## Task details
Hunt through the entries for the word "only" and copy each line in which it appears.

══ Material for this task ══

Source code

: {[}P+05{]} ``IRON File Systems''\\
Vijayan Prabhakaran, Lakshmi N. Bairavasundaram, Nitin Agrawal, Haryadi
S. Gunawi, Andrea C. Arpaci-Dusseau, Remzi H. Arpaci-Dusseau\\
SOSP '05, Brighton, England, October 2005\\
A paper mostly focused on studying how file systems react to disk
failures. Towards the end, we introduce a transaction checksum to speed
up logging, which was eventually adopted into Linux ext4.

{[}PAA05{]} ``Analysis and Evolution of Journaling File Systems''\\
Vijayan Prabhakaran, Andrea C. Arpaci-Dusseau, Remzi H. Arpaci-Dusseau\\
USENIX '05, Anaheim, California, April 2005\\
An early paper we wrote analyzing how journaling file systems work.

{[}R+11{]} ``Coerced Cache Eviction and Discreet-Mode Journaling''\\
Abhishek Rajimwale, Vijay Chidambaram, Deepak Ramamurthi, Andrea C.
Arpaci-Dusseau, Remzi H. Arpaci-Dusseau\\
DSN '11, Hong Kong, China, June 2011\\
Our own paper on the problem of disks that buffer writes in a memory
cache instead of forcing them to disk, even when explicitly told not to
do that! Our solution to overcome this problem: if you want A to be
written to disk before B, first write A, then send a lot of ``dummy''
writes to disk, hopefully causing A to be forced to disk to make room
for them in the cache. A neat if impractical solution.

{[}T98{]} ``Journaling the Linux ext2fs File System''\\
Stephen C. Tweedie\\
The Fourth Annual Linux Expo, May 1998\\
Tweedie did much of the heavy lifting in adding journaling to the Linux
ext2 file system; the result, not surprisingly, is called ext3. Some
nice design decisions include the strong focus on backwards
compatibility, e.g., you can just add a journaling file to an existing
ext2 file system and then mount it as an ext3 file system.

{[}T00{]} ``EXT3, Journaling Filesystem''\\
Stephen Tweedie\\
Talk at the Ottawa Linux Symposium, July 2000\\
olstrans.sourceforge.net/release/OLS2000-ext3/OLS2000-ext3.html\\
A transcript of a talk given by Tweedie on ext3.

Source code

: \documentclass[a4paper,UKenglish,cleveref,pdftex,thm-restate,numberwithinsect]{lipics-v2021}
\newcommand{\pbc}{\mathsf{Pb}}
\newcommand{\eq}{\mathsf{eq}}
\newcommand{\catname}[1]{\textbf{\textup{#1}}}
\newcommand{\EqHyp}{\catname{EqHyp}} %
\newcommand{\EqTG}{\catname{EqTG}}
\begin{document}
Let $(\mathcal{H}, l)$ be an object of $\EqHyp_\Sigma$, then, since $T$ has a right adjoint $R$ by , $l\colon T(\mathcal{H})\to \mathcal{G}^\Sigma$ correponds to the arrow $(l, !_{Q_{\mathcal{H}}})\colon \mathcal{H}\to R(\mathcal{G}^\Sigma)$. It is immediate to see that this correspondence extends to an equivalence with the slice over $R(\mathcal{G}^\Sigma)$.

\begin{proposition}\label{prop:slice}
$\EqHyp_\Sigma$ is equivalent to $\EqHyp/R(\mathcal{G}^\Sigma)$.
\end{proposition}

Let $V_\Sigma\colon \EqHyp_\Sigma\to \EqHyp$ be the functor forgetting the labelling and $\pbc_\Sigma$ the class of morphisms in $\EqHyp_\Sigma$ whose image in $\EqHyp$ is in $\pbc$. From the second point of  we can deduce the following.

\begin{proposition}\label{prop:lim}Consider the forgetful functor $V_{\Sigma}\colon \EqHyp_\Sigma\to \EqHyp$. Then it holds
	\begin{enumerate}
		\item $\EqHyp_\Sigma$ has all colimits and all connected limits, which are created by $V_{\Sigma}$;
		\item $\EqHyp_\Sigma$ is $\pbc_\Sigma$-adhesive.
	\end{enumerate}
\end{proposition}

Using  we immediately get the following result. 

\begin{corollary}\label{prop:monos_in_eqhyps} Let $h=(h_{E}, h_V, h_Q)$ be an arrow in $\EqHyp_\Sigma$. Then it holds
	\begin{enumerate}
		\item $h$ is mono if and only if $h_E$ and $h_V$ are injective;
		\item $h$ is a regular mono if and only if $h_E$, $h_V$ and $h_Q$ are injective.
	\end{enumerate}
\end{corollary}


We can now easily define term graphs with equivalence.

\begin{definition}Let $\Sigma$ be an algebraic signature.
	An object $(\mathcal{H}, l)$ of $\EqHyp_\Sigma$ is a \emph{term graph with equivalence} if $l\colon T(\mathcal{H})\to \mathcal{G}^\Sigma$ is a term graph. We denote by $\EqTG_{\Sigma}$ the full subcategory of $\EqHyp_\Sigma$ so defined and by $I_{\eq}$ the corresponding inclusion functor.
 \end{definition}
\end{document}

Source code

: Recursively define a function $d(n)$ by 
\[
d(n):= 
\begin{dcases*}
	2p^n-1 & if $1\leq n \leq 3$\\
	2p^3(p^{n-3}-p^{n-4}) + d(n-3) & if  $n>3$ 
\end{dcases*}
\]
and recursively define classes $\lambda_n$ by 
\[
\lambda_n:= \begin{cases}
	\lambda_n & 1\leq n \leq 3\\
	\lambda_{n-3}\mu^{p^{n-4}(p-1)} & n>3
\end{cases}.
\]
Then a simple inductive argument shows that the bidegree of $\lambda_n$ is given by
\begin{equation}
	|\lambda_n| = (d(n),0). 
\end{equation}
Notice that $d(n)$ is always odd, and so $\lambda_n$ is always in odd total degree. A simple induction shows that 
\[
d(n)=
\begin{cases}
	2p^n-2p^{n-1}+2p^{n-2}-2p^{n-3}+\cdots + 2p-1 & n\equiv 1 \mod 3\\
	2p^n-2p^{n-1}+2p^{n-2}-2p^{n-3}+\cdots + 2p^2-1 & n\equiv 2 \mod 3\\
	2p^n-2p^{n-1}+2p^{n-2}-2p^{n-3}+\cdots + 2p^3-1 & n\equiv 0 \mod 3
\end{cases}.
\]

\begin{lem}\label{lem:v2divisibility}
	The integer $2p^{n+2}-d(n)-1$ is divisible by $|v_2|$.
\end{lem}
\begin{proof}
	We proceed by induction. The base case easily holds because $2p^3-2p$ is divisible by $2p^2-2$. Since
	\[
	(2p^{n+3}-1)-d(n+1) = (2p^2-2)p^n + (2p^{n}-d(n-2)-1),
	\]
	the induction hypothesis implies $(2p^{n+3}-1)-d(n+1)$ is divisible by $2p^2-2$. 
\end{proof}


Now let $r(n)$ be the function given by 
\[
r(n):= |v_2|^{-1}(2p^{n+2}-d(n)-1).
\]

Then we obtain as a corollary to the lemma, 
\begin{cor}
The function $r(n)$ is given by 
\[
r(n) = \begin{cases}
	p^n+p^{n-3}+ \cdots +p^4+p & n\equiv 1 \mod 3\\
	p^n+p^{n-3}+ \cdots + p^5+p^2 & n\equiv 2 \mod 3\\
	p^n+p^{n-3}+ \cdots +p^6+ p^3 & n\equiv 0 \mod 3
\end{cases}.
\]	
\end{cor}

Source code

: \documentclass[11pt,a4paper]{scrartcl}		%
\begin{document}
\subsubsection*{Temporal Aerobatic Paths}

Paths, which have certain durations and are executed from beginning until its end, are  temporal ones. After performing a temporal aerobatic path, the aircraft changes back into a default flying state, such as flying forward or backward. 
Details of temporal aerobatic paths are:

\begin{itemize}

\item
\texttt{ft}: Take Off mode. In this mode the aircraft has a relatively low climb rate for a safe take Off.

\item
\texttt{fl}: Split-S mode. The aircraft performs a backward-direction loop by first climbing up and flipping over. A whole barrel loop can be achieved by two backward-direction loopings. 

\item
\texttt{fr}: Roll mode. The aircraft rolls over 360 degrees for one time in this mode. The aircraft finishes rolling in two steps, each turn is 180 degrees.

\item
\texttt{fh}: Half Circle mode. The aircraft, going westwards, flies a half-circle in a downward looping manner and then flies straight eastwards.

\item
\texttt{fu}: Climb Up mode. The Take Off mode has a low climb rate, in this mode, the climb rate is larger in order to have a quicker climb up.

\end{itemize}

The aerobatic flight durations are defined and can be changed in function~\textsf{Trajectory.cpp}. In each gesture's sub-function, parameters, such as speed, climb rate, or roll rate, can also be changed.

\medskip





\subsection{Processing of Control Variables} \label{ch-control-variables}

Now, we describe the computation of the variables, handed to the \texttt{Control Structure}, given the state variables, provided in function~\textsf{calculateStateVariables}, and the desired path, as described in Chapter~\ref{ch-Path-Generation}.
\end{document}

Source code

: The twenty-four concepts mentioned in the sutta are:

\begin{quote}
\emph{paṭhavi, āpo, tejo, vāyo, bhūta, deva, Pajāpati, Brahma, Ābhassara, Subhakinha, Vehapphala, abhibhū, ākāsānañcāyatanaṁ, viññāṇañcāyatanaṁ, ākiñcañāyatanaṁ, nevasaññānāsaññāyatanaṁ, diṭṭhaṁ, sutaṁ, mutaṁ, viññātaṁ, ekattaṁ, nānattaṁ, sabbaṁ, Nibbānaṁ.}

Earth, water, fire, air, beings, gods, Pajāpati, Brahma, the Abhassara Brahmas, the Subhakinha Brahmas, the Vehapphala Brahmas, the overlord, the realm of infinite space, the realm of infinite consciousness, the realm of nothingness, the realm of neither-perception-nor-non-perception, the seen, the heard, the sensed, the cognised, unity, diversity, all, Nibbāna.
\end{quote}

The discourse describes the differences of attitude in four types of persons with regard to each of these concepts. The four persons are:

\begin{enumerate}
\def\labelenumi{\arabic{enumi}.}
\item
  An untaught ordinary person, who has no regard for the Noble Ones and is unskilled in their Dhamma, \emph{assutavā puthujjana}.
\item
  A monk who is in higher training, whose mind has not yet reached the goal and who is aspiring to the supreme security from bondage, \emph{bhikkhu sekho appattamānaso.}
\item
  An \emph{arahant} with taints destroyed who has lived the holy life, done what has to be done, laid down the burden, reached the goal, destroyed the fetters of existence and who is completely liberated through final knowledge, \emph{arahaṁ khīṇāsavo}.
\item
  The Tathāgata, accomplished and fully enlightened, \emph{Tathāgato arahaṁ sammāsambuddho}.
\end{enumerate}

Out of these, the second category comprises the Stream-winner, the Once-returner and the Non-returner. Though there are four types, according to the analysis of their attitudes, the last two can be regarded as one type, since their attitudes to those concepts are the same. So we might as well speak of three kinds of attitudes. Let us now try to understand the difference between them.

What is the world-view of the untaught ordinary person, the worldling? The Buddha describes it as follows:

═══

## Task output
		\item $h$ is mono if and only if $h_E$ and $h_V$ are injective;
		\item $h$ is a regular mono if and only if $h_E$, $h_V$ and $h_Q$ are injective.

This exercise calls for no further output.